• [PROBLEM DESCRIPTION]
Restate each of the lines given below, word for word.

• [INPUT RECORDS]

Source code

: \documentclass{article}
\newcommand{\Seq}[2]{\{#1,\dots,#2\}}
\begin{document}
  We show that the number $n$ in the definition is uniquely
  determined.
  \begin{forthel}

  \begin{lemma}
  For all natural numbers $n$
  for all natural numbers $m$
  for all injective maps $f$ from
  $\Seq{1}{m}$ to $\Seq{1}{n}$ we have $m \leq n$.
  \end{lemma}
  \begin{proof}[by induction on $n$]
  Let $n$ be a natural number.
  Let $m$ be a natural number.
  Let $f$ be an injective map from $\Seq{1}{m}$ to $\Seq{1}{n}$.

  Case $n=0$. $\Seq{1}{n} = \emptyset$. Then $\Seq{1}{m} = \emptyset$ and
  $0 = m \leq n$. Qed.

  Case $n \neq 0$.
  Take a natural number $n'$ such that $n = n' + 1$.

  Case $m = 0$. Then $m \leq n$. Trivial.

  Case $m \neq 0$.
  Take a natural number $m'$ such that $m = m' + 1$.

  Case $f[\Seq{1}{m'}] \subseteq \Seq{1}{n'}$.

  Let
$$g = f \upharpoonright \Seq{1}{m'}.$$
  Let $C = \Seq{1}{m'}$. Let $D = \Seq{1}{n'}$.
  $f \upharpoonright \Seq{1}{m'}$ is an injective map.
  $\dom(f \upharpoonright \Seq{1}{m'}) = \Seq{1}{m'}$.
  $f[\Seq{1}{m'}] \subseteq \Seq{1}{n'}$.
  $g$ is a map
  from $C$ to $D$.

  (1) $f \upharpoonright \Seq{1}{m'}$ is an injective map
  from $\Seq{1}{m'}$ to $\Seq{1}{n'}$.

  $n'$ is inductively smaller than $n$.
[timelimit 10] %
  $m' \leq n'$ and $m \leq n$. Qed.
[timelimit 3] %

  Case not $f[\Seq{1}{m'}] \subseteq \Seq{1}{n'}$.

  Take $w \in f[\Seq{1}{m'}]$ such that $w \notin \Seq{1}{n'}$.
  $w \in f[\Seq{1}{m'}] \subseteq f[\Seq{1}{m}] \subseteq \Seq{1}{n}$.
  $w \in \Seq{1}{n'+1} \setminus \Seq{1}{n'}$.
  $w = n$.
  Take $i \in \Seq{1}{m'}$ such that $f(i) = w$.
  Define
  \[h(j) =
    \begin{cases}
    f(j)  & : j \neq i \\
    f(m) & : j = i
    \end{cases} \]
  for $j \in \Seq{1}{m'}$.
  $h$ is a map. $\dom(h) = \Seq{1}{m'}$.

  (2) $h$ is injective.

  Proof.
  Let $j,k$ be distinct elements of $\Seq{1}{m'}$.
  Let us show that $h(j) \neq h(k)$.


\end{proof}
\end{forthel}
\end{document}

• [SOLUTION TO THIS EXERCISE]
Source code

: \documentclass{article}
\newcommand{\Seq}[2]{\{#1,\dots,#2\}}
\begin{document}
  We show that the number $n$ in the definition is uniquely
  determined.
  \begin{forthel}

  \begin{lemma}
  For all natural numbers $n$
  for all natural numbers $m$
  for all injective maps $f$ from
  $\Seq{1}{m}$ to $\Seq{1}{n}$ we have $m \leq n$.
  \end{lemma}
  \begin{proof}[by induction on $n$]
  Let $n$ be a natural number.
  Let $m$ be a natural number.
  Let $f$ be an injective map from $\Seq{1}{m}$ to $\Seq{1}{n}$.

  Case $n=0$. $\Seq{1}{n} = \emptyset$. Then $\Seq{1}{m} = \emptyset$ and
  $0 = m \leq n$. Qed.

  Case $n \neq 0$.
  Take a natural number $n'$ such that $n = n' + 1$.

  Case $m = 0$. Then $m \leq n$. Trivial.

  Case $m \neq 0$.
  Take a natural number $m'$ such that $m = m' + 1$.

  Case $f[\Seq{1}{m'}] \subseteq \Seq{1}{n'}$.

  Let
$$g = f \upharpoonright \Seq{1}{m'}.$$
  Let $C = \Seq{1}{m'}$. Let $D = \Seq{1}{n'}$.
  $f \upharpoonright \Seq{1}{m'}$ is an injective map.
  $\dom(f \upharpoonright \Seq{1}{m'}) = \Seq{1}{m'}$.
  $f[\Seq{1}{m'}] \subseteq \Seq{1}{n'}$.
  $g$ is a map
  from $C$ to $D$.

  (1) $f \upharpoonright \Seq{1}{m'}$ is an injective map
  from $\Seq{1}{m'}$ to $\Seq{1}{n'}$.

  $n'$ is inductively smaller than $n$.
[timelimit 10] %
  $m' \leq n'$ and $m \leq n$. Qed.
[timelimit 3] %

  Case not $f[\Seq{1}{m'}] \subseteq \Seq{1}{n'}$.

  Take $w \in f[\Seq{1}{m'}]$ such that $w \notin \Seq{1}{n'}$.
  $w \in f[\Seq{1}{m'}] \subseteq f[\Seq{1}{m}] \subseteq \Seq{1}{n}$.
  $w \in \Seq{1}{n'+1} \setminus \Seq{1}{n'}$.
  $w = n$.
  Take $i \in \Seq{1}{m'}$ such that $f(i) = w$.
  Define
  \[h(j) =
    \begin{cases}
    f(j)  & : j \neq i \\
    f(m) & : j = i
    \end{cases} \]
  for $j \in \Seq{1}{m'}$.
  $h$ is a map. $\dom(h) = \Seq{1}{m'}$.

  (2) $h$ is injective.

  Proof.
  Let $j,k$ be distinct elements of $\Seq{1}{m'}$.
  Let us show that $h(j) \neq h(k)$.


\end{proof}
\end{forthel}
\end{document}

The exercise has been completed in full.